For instance, \[ f(1) = 2(1) + 3 = 5 \] Now solving $-3x^2 + 8x = 5$, \[ 3x^2 - 8x + 5 = 0 \Rightarrow (3x - 5)(x - 1) = 0 \] This gives $x = 1$ or $x = \frac{5}{3}$. Since $\frac{5}{3}>\frac{4}{3}$, \[ f\left(\frac{5}{3}\right) = 5 \] Thus, $f(1) = f\left(\frac{5}{3}\right)$, proving that the function is not one-one.

Step 2: Checking surjectivity (onto nature):
The codomain is $\mathbb{R}$, so we determine the range.
For $x \le \frac{4}{3}$, the function is linear and increasing, attaining its maximum at $x = \frac{4}{3}$: \[ f\left(\frac{4}{3}\right) = \frac{17}{3} \] Hence, the range here is $(-\infty, \frac{17}{3}]$.
For $x>\frac{4}{3}$, the function $f(x) = -3x^2 + 8x$ is a downward-opening parabola.

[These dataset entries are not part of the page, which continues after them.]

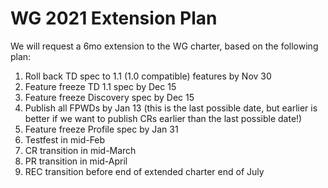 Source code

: # WG 2021 Extension Plan
We will request a 6mo extension to the WG charter, based on the following plan: 
1. Roll back TD spec to 1.1 (1.0 compatible) features by Nov 30
2. Feature freeze TD 1.1 spec by Dec 15 
3. Feature freeze Discovery spec by Dec 15 
4. Publish all FPWDs by Jan 13 (this is the last possible date, but earlier is better if we want to publish CRs earlier than the last possible date!)
5. Feature freeze Profile spec by Jan 31 
6. Testfest in mid-Feb 
7. CR transition in mid-March
8. PR transition in mid-April
9. REC transition before end of extended charter end of July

Its maximum occurs at $x = \frac{4}{3}$, but since this point is excluded, the range becomes $(-\infty, \frac{16}{3})$.
Combining both parts, the overall range is \[ (-\infty, \frac{17}{3}] \]
Step 3: Comparing range and codomain:
The range is $(-\infty, \frac{17}{3}]$, whereas the codomain is $\mathbb{R}$.
Since values greater than $\frac{17}{3}$ are not attained, the function does not cover the entire codomain.
Therefore, the function is not onto.